DIRECTIONS FOR THIS TASK>
Copy out every line of the data exactly; do not include the images.

Saved data entries:

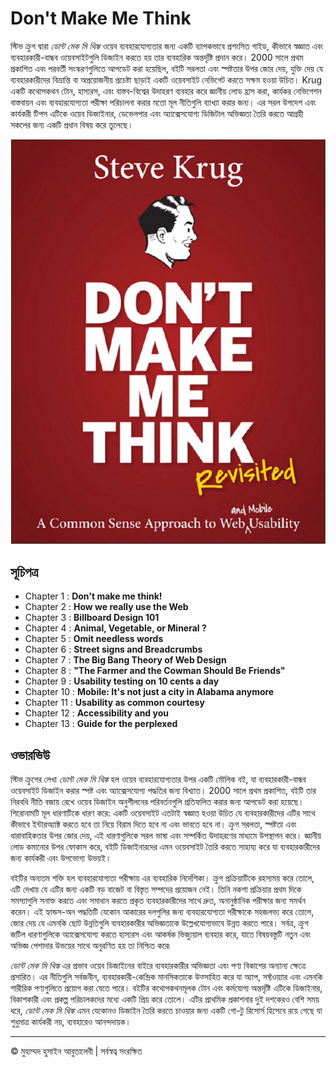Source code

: <!-- ©©©©©©©©©©©©©©©©©©©©©©©© All Rights Are Reserved By Muhammad Husain Abootalebi ©©©©©©©©©©©©©©©©©©©©©©©©©©©©©©©©©© -->

# Don't Make Me Think

স্টিভ ক্রুগ দ্বারা *ডোন্ট মেক মি থিঙ্ক* ওয়েব ব্যবহারযোগ্যতার জন্য একটি ব্যাপকভাবে প্রশংসিত গাইড, কীভাবে স্বজ্ঞাত এবং ব্যবহারকারী-বান্ধব ওয়েবসাইটগুলি ডিজাইন করতে হয় তার ব্যবহারিক অন্তর্দৃষ্টি প্রদান করে। 2000 সালে প্রথম প্রকাশিত এবং পরবর্তী সংস্করণগুলিতে আপডেট করা হয়েছিল, বইটি সরলতা এবং স্পষ্টতার উপর জোর দেয়, যুক্তি দেয় যে ব্যবহারকারীদের বিভ্রান্তি বা অপ্রয়োজনীয় প্রচেষ্টা ছাড়াই একটি ওয়েবসাইট নেভিগেট করতে সক্ষম হওয়া উচিত। Krug একটি কথোপকথন টোন, হাস্যরস, এবং বাস্তব-বিশ্বের উদাহরণ ব্যবহার করে জ্ঞানীয় লোড হ্রাস করা, কার্যকর নেভিগেশন বাস্তবায়ন এবং ব্যবহারযোগ্যতা পরীক্ষা পরিচালনা করার মতো মূল নীতিগুলি ব্যাখ্যা করার জন্য। এর সরল উপদেশ এবং কার্যকরী টিপস এটিকে ওয়েব ডিজাইনার, ডেভেলপার এবং অ্যাক্সেসযোগ্য ডিজিটাল অভিজ্ঞতা তৈরি করতে আগ্রহী সকলের জন্য একটি প্রধান বিষয় করে তুলেছে।

![Don't Make Me Think](../../assets/Books/Book%20Covers/1%20-%20Dont%20Make%20Me%20think.webp)

## সূচিপত্র

* Chapter 1 : **Don't make me think!**
* Chapter 2 : **How we really use the Web**
* Chapter 3 : **Billboard Design 101**
* Chapter 4 : **Animal, Vegetable, or Mineral ?**
* Chapter 5 : **Omit needless words**
* Chapter 6 : **Street signs and Breadcrumbs**
* Chapter 7 : **The Big Bang Theory of Web Design**
* Chapter 8 : **"The Farmer and the Cowman Should Be Friends"**
* Chapter 9 : **Usability testing on 10 cents a day**
* Chapter 10 : **Mobile: It's not just a city in Alabama anymore**
* Chapter 11 : **Usability as common courtesy**
* Chapter 12 : **Accessibility and you**
* Chapter 13 : **Guide for the perplexed**

## ওভারভিউ

স্টিভ ক্রুগের লেখা *ডোন্ট মেক মি থিঙ্ক* হল ওয়েব ব্যবহারযোগ্যতার উপর একটি মৌলিক বই, যা ব্যবহারকারী-বান্ধব ওয়েবসাইট ডিজাইন করার স্পষ্ট এবং অ্যাক্সেসযোগ্য পদ্ধতির জন্য বিখ্যাত। 2000 সালে প্রথম প্রকাশিত, বইটি তার নিরবধি নীতি বজায় রেখে ওয়েব ডিজাইন অনুশীলনের পরিবর্তনগুলি প্রতিফলিত করার জন্য আপডেট করা হয়েছে। শিরোনামটি মূল ধারণাটিকে ধারণ করে: একটি ওয়েবসাইট এতটাই স্বজ্ঞাত হওয়া উচিত যে ব্যবহারকারীদের এটির সাথে কীভাবে ইন্টারঅ্যাক্ট করতে হবে তা নিয়ে বিরাম দিতে হবে না এবং ভাবতে হবে না। ক্রুগ সরলতা, স্পষ্টতা এবং ধারাবাহিকতার উপর জোর দেয়, এই ধারণাগুলিকে সরল ভাষা এবং সম্পর্কিত উদাহরণের মাধ্যমে উপস্থাপন করে। জ্ঞানীয় লোড কমানোর উপর ফোকাস করে, বইটি ডিজাইনারদের এমন ওয়েবসাইট তৈরি করতে সাহায্য করে যা ব্যবহারকারীদের জন্য কার্যকরী এবং উপভোগ্য উভয়ই।

বইটির অন্যতম শক্তি হল ব্যবহারযোগ্যতা পরীক্ষায় এর ব্যবহারিক নির্দেশিকা। ক্রুগ প্রক্রিয়াটিকে রহস্যময় করে তোলে, এটি দেখায় যে এটির জন্য একটি বড় বাজেট বা বিস্তৃত সম্পদের প্রয়োজন নেই। তিনি নকশা প্রক্রিয়ার প্রথম দিকে সমস্যাগুলি সনাক্ত করতে এবং সমাধান করতে প্রকৃত ব্যবহারকারীদের সাথে দ্রুত, অনানুষ্ঠানিক পরীক্ষার জন্য সমর্থন করেন। এই হ্যান্ডস-অন পদ্ধতিটি যেকোন আকারের দলগুলির জন্য ব্যবহারযোগ্যতা পরীক্ষাকে সহজলভ্য করে তোলে, জোর দেয় যে এমনকি ছোট উন্নতিগুলি ব্যবহারকারীর অভিজ্ঞতাকে উল্লেখযোগ্যভাবে উন্নত করতে পারে। সর্বত্র, ক্রুগ জটিল ধারণাগুলিকে অ্যাক্সেসযোগ্য করতে হাস্যরস এবং আকর্ষক ভিজ্যুয়াল ব্যবহার করে, যাতে বিষয়বস্তুটি নতুন এবং অভিজ্ঞ পেশাদার উভয়ের সাথে অনুরণিত হয় তা নিশ্চিত করে৷

*ডোন্ট মেক মি থিঙ্ক* এর প্রভাব ওয়েব ডিজাইনের বাইরে ব্যবহারকারীর অভিজ্ঞতা এবং পণ্য বিকাশের অন্যান্য ক্ষেত্রে প্রসারিত। এর নীতিগুলি সর্বজনীন, ব্যবহারকারী-কেন্দ্রিক মানসিকতাকে উত্সাহিত করে যা অ্যাপ, সফ্টওয়্যার এবং এমনকি শারীরিক পণ্যগুলিতে প্রয়োগ করা যেতে পারে। বইটির কথোপকথনমূলক টোন এবং কর্মযোগ্য অন্তর্দৃষ্টি এটিকে ডিজাইনার, বিকাশকারী এবং প্রকল্প পরিচালকদের মধ্যে একটি প্রিয় করে তোলে। এটির প্রাথমিক প্রকাশনার দুই দশকেরও বেশি সময় ধরে, *ডোন্ট মেক মি থিঙ্ক* এমন যেকোনও ডিজাইন তৈরি করতে চাওয়ার জন্য একটি গো-টু রিসোর্স হিসেবে রয়ে গেছে যা শুধুমাত্র কার্যকরী নয়, ব্যবহারেও আনন্দদায়ক।

---

© মুহাম্মদ হুসাইন আবুতালেবী | সর্বস্বত্ব সংরক্ষিত

<!-- ©©©©©©©©©©©©©©©©©©©©©©©© All Rights Are Reserved By Muhammad Husain Abootalebi ©©©©©©©©©©©©©©©©©©©©©©©©©©©©©©©©©© -->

ANSWER FOR THIS EXERCISE>
Source code

: <!-- ©©©©©©©©©©©©©©©©©©©©©©©© All Rights Are Reserved By Muhammad Husain Abootalebi ©©©©©©©©©©©©©©©©©©©©©©©©©©©©©©©©©© -->

# Don't Make Me Think

স্টিভ ক্রুগ দ্বারা *ডোন্ট মেক মি থিঙ্ক* ওয়েব ব্যবহারযোগ্যতার জন্য একটি ব্যাপকভাবে প্রশংসিত গাইড, কীভাবে স্বজ্ঞাত এবং ব্যবহারকারী-বান্ধব ওয়েবসাইটগুলি ডিজাইন করতে হয় তার ব্যবহারিক অন্তর্দৃষ্টি প্রদান করে। 2000 সালে প্রথম প্রকাশিত এবং পরবর্তী সংস্করণগুলিতে আপডেট করা হয়েছিল, বইটি সরলতা এবং স্পষ্টতার উপর জোর দেয়, যুক্তি দেয় যে ব্যবহারকারীদের বিভ্রান্তি বা অপ্রয়োজনীয় প্রচেষ্টা ছাড়াই একটি ওয়েবসাইট নেভিগেট করতে সক্ষম হওয়া উচিত। Krug একটি কথোপকথন টোন, হাস্যরস, এবং বাস্তব-বিশ্বের উদাহরণ ব্যবহার করে জ্ঞানীয় লোড হ্রাস করা, কার্যকর নেভিগেশন বাস্তবায়ন এবং ব্যবহারযোগ্যতা পরীক্ষা পরিচালনা করার মতো মূল নীতিগুলি ব্যাখ্যা করার জন্য। এর সরল উপদেশ এবং কার্যকরী টিপস এটিকে ওয়েব ডিজাইনার, ডেভেলপার এবং অ্যাক্সেসযোগ্য ডিজিটাল অভিজ্ঞতা তৈরি করতে আগ্রহী সকলের জন্য একটি প্রধান বিষয় করে তুলেছে।

![Don't Make Me Think](../../assets/Books/Book%20Covers/1%20-%20Dont%20Make%20Me%20think.webp)

## সূচিপত্র

* Chapter 1 : **Don't make me think!**
* Chapter 2 : **How we really use the Web**
* Chapter 3 : **Billboard Design 101**
* Chapter 4 : **Animal, Vegetable, or Mineral ?**
* Chapter 5 : **Omit needless words**
* Chapter 6 : **Street signs and Breadcrumbs**
* Chapter 7 : **The Big Bang Theory of Web Design**
* Chapter 8 : **"The Farmer and the Cowman Should Be Friends"**
* Chapter 9 : **Usability testing on 10 cents a day**
* Chapter 10 : **Mobile: It's not just a city in Alabama anymore**
* Chapter 11 : **Usability as common courtesy**
* Chapter 12 : **Accessibility and you**
* Chapter 13 : **Guide for the perplexed**

## ওভারভিউ

স্টিভ ক্রুগের লেখা *ডোন্ট মেক মি থিঙ্ক* হল ওয়েব ব্যবহারযোগ্যতার উপর একটি মৌলিক বই, যা ব্যবহারকারী-বান্ধব ওয়েবসাইট ডিজাইন করার স্পষ্ট এবং অ্যাক্সেসযোগ্য পদ্ধতির জন্য বিখ্যাত। 2000 সালে প্রথম প্রকাশিত, বইটি তার নিরবধি নীতি বজায় রেখে ওয়েব ডিজাইন অনুশীলনের পরিবর্তনগুলি প্রতিফলিত করার জন্য আপডেট করা হয়েছে। শিরোনামটি মূল ধারণাটিকে ধারণ করে: একটি ওয়েবসাইট এতটাই স্বজ্ঞাত হওয়া উচিত যে ব্যবহারকারীদের এটির সাথে কীভাবে ইন্টারঅ্যাক্ট করতে হবে তা নিয়ে বিরাম দিতে হবে না এবং ভাবতে হবে না। ক্রুগ সরলতা, স্পষ্টতা এবং ধারাবাহিকতার উপর জোর দেয়, এই ধারণাগুলিকে সরল ভাষা এবং সম্পর্কিত উদাহরণের মাধ্যমে উপস্থাপন করে। জ্ঞানীয় লোড কমানোর উপর ফোকাস করে, বইটি ডিজাইনারদের এমন ওয়েবসাইট তৈরি করতে সাহায্য করে যা ব্যবহারকারীদের জন্য কার্যকরী এবং উপভোগ্য উভয়ই।

বইটির অন্যতম শক্তি হল ব্যবহারযোগ্যতা পরীক্ষায় এর ব্যবহারিক নির্দেশিকা। ক্রুগ প্রক্রিয়াটিকে রহস্যময় করে তোলে, এটি দেখায় যে এটির জন্য একটি বড় বাজেট বা বিস্তৃত সম্পদের প্রয়োজন নেই। তিনি নকশা প্রক্রিয়ার প্রথম দিকে সমস্যাগুলি সনাক্ত করতে এবং সমাধান করতে প্রকৃত ব্যবহারকারীদের সাথে দ্রুত, অনানুষ্ঠানিক পরীক্ষার জন্য সমর্থন করেন। এই হ্যান্ডস-অন পদ্ধতিটি যেকোন আকারের দলগুলির জন্য ব্যবহারযোগ্যতা পরীক্ষাকে সহজলভ্য করে তোলে, জোর দেয় যে এমনকি ছোট উন্নতিগুলি ব্যবহারকারীর অভিজ্ঞতাকে উল্লেখযোগ্যভাবে উন্নত করতে পারে। সর্বত্র, ক্রুগ জটিল ধারণাগুলিকে অ্যাক্সেসযোগ্য করতে হাস্যরস এবং আকর্ষক ভিজ্যুয়াল ব্যবহার করে, যাতে বিষয়বস্তুটি নতুন এবং অভিজ্ঞ পেশাদার উভয়ের সাথে অনুরণিত হয় তা নিশ্চিত করে৷

*ডোন্ট মেক মি থিঙ্ক* এর প্রভাব ওয়েব ডিজাইনের বাইরে ব্যবহারকারীর অভিজ্ঞতা এবং পণ্য বিকাশের অন্যান্য ক্ষেত্রে প্রসারিত। এর নীতিগুলি সর্বজনীন, ব্যবহারকারী-কেন্দ্রিক মানসিকতাকে উত্সাহিত করে যা অ্যাপ, সফ্টওয়্যার এবং এমনকি শারীরিক পণ্যগুলিতে প্রয়োগ করা যেতে পারে। বইটির কথোপকথনমূলক টোন এবং কর্মযোগ্য অন্তর্দৃষ্টি এটিকে ডিজাইনার, বিকাশকারী এবং প্রকল্প পরিচালকদের মধ্যে একটি প্রিয় করে তোলে। এটির প্রাথমিক প্রকাশনার দুই দশকেরও বেশি সময় ধরে, *ডোন্ট মেক মি থিঙ্ক* এমন যেকোনও ডিজাইন তৈরি করতে চাওয়ার জন্য একটি গো-টু রিসোর্স হিসেবে রয়ে গেছে যা শুধুমাত্র কার্যকরী নয়, ব্যবহারেও আনন্দদায়ক।

---

© মুহাম্মদ হুসাইন আবুতালেবী | সর্বস্বত্ব সংরক্ষিত

<!-- ©©©©©©©©©©©©©©©©©©©©©©©© All Rights Are Reserved By Muhammad Husain Abootalebi ©©©©©©©©©©©©©©©©©©©©©©©©©©©©©©©©©© -->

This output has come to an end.